Nonèternit è un processo di riqualificazione urbana che, tramite uno studio all’insegna della sostenibilità e del recupero, ha trasformato in arte ciò che sarebbe diventato presto cenere e inquinamento. Alla base del progetto c’è stata la lungimiranza dell’artista e curatore Gio Montez di intravedere del potenziale artistico in ciò che rimaneva del tetto di una fabbrica ausiliaria al complesso produttivo del Lanificio Luciani di Roma, bruciata e abbandonata da tempo. Questi “scarti” sono stati quindi salvati dalla distruzione durante il rinnovamento della fabbrica, rianimati con nuovi contenuti e resi promotori di sviluppi urbani e sociali.

LA MOSTRA DI VIENNA – Il progetto NONèTERNIT, il cui valore è stato anche riconosciuto col Premio SIAE “Per Chi Crea” 2019, è stato presentato per la prima volta a Vienna con la mostra “Quo Vadis”. In esposizione una inedita modalità compositiva: la forma #5 – Labirinto. Sarà visitabile presso la AA Collections (Rudolfsheim-Fünfhaus, 16 Bezirk) fino al 15 febbraio, da mercoledì a sabato, dalle 16 alle 20. L’appuntamento è il primo di un tour promozionale che toccherà anche altre città europee e italiane. L’inevitabile approccio prossemico ravvicinato alle lamiere sospese a mezz’aria presenta un suggestivo “quadro informale” che emerge dalla frammentazione della visione, celando porzioni di spazio allo sguardo del fruitore, impedendogli una vista prospettica d’insieme e rendendo imperscrutabile la (via di) fuga. L’appuntamento è il primo di un tour promozionale che toccherà anche altre città europee e italiane.

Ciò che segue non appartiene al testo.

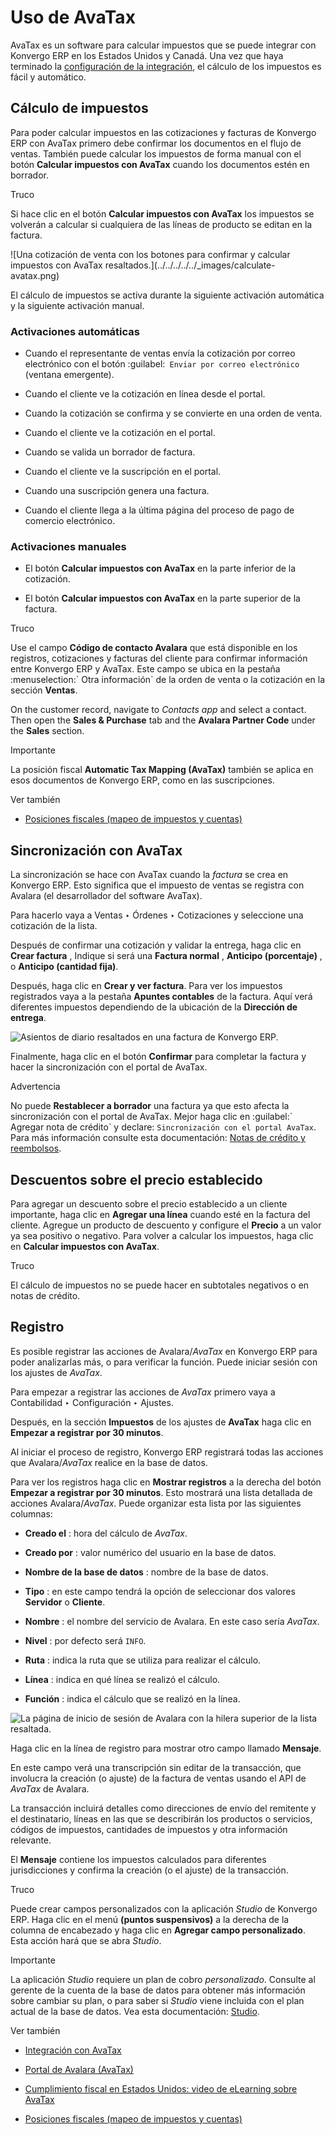 # Uso de AvaTax

AvaTax es un software para calcular impuestos que se puede integrar con Konvergo ERP
en los Estados Unidos y Canadá. Una vez que haya terminado la [configuración
de la integración](../avatax), el cálculo de los impuestos es fácil y
automático.

## Cálculo de impuestos

Para poder calcular impuestos en las cotizaciones y facturas de Konvergo ERP con
AvaTax primero debe confirmar los documentos en el flujo de ventas. También
puede calcular los impuestos de forma manual con el botón **Calcular impuestos
con AvaTax** cuando los documentos estén en borrador.

<div class="alert alert-info">
<p class="alert-title">
Truco</p><p>Si hace clic en el botón <b>Calcular impuestos con AvaTax</b> los impuestos se volverán a calcular si cualquiera de las líneas de producto se editan en la factura.</p>
</div> ![Una cotización de venta con los botones para confirmar y
calcular impuestos con AvaTax resaltados.](../../../../../_images/calculate-
avatax.png)

El cálculo de impuestos se activa durante la siguiente activación automática y
la siguiente activación manual.

### Activaciones automáticas

  * Cuando el representante de ventas envía la cotización por correo electrónico con el botón :guilabel:` Enviar por correo electrónico` (ventana emergente).

  * Cuando el cliente ve la cotización en línea desde el portal.

  * Cuando la cotización se confirma y se convierte en una orden de venta.

  * Cuando el cliente ve la cotización en el portal.

  * Cuando se valida un borrador de factura.

  * Cuando el cliente ve la suscripción en el portal.

  * Cuando una suscripción genera una factura.

  * Cuando el cliente llega a la última página del proceso de pago de comercio electrónico.

### Activaciones manuales

  * El botón **Calcular impuestos con AvaTax** en la parte inferior de la cotización.

  * El botón **Calcular impuestos con AvaTax** en la parte superior de la factura.

<div class="alert alert-info">
<p class="alert-title">
Truco</p><p>Use el campo <b>Código de contacto Avalara</b> que está disponible en los registros, cotizaciones y facturas del cliente para confirmar información entre Konvergo ERP y AvaTax. Este campo se ubica en la pestaña :menuselection:` Otra información` de la orden de venta o la cotización en la sección <b>Ventas</b>.</p>
<p>On the customer record, navigate to <em>Contacts app</em> and select a contact. Then open the
<b>Sales &amp; Purchase</b> tab and the <b>Avalara Partner Code</b> under the
<b>Sales</b> section.</p>
</div> <div class="alert alert-warning">
<p class="alert-title">
Importante</p><p>La posición fiscal <b>Automatic Tax Mapping (AvaTax)</b> también se aplica en esos documentos de Konvergo ERP, como en las suscripciones.</p>
</div> <div class="alert alert-secondary">
<p class="alert-title">
Ver también</p><ul>
<li><p><a href="../fiscal_positions">Posiciones fiscales (mapeo de impuestos y cuentas)</a></p></li>
</ul>
</div>

## Sincronización con AvaTax

La sincronización se hace con AvaTax cuando la _factura_ se crea en Konvergo ERP. Esto
significa que el impuesto de ventas se registra con Avalara (el desarrollador
del software AvaTax).

Para hacerlo vaya a Ventas ‣ Órdenes ‣ Cotizaciones y seleccione una
cotización de la lista.

Después de confirmar una cotización y validar la entrega, haga clic en **Crear
factura** , Indique si será una **Factura normal** , **Anticipo (porcentaje)**
, o **Anticipo (cantidad fija)**.

Después, haga clic en **Crear y ver factura**. Para ver los impuestos
registrados vaya a la pestaña **Apuntes contables** de la factura. Aquí verá
diferentes impuestos dependiendo de la ubicación de la **Dirección de
entrega**.

![Asientos de diario resaltados en una factura de
Konvergo ERP.](../../../../../_images/journal-items.png)

Finalmente, haga clic en el botón **Confirmar** para completar la factura y
hacer la sincronización con el portal de AvaTax.

<div class="alert alert-warning">
<p class="alert-title">
Advertencia</p><p>No puede <b>Restablecer a borrador</b> una factura ya que esto afecta la sincronización con el portal de AvaTax. Mejor haga clic en :guilabel:` Agregar nota de crédito` y declare: <code>Sincronización con el portal AvaTax</code>. Para más información consulte esta documentación: <a href="../../customer_invoices/credit_notes">Notas de crédito y reembolsos</a>.</p>
</div>

## Descuentos sobre el precio establecido

Para agregar un descuento sobre el precio establecido a un cliente importante,
haga clic en **Agregar una línea** cuando esté en la factura del cliente.
Agregue un producto de descuento y configure el **Precio** a un valor ya sea
positivo o negativo. Para volver a calcular los impuestos, haga clic en
**Calcular impuestos con AvaTax**.

<div class="alert alert-info">
<p class="alert-title">
Truco</p><p>El cálculo de impuestos no se puede hacer en subtotales negativos o en notas de crédito.</p>
</div>

## Registro

Es posible registrar las acciones de Avalara/_AvaTax_ en Konvergo ERP para poder
analizarlas más, o para verificar la función. Puede iniciar sesión con los
ajustes de _AvaTax_.

Para empezar a registrar las acciones de _AvaTax_ primero vaya a Contabilidad
‣ Configuración ‣ Ajustes.

Después, en la sección **Impuestos** de los ajustes de **AvaTax** haga clic en
**Empezar a registrar por 30 minutos**.

Al iniciar el proceso de registro, Konvergo ERP registrará todas las acciones que
Avalara/_AvaTax_ realice en la base de datos.

Para ver los registros haga clic en **Mostrar registros** a la derecha del
botón **Empezar a registrar por 30 minutos**. Esto mostrará una lista
detallada de acciones Avalara/_AvaTax_. Puede organizar esta lista por las
siguientes columnas:

  * **Creado el** : hora del cálculo de _AvaTax_.

  * **Creado por** : valor numérico del usuario en la base de datos.

  * **Nombre de la base de datos** : nombre de la base de datos.

  * **Tipo** : en este campo tendrá la opción de seleccionar dos valores **Servidor** o **Cliente**.

  * **Nombre** : el nombre del servicio de Avalara. En este caso sería _AvaTax_.

  * **Nivel** : por defecto será `INFO`.

  * **Ruta** : indica la ruta que se utiliza para realizar el cálculo.

  * **Línea** : indica en qué línea se realizó el cálculo.

  * **Función** : indica el cálculo que se realizó en la línea.

![La página de inicio de sesión de Avalara con la hilera superior de la lista
resaltada.](../../../../../_images/logging.png)

Haga clic en la línea de registro para mostrar otro campo llamado **Mensaje**.

En este campo verá una transcripción sin editar de la transacción, que
involucra la creación (o ajuste) de la factura de ventas usando el API de
_AvaTax_ de Avalara.

La transacción incluirá detalles como direcciones de envío del remitente y el
destinatario, líneas en las que se describirán los productos o servicios,
códigos de impuestos, cantidades de impuestos y otra información relevante.

El **Mensaje** contiene los impuestos calculados para diferentes
jurisdicciones y confirma la creación (o el ajuste) de la transacción.

<div class="alert alert-info">
<p class="alert-title">
Truco</p><p>Puede crear campos personalizados con la aplicación <em>Studio</em> de Konvergo ERP. Haga clic en el menú <i class="fa fa-ellipsis-v"></i> <b>(puntos suspensivos)</b> a la derecha de la columna de encabezado y haga clic en <i class="fa fa-plus"></i> <b>Agregar campo personalizado</b>. Esta acción hará que se abra <em>Studio</em>.</p>
</div> <div class="alert alert-warning">
<p class="alert-title">
Importante</p><p>La aplicación <em>Studio</em> requiere un plan de cobro <em>personalizado</em>. Consulte al  gerente de la cuenta de la base de datos para obtener más información sobre cambiar su plan, o para saber si <em>Studio</em> viene incluida con el plan actual de la base de datos. Vea esta documentación: <a href="../../../../studio">Studio</a>.</p>
</div> <div class="alert alert-secondary">
<p class="alert-title">
Ver también</p><ul>
<li><p><a href="../avatax">Integración con AvaTax</a></p></li>
<li><p><a href="avalara_portal">Portal de Avalara (AvaTax)</a></p></li>
<li><p><a href="https://www.odoo.com/slides/slide/us-tax-compliance-avatax-2858?fullscreen=1">Cumplimiento fiscal en Estados Unidos: video de eLearning sobre AvaTax</a></p></li>
<li><p><a href="../fiscal_positions">Posiciones fiscales (mapeo de impuestos y cuentas)</a></p></li>
</ul>
</div>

La galleria di Vienna diventa così un labirinto non solo fisicamente, ma anche metaforicamente. La storia gli elementi divisori della stanza, così come la storia dell’edificio stesso in cui si trova la galleria, un edificio comunitario viennese, riflettono nell’interazione, il ruolo apparentemente perduto dei lavoratori odierni in un mondo di automazione e di globalizzazione. L’installazione rende lo spazio angusto, tortuoso e oscuro, da percorrere come fossimo nella tana di un coniglio. La forma del Labirinto è dunque ambigua per sua stessa natura, e genera l’assurdo logico di una forma informale.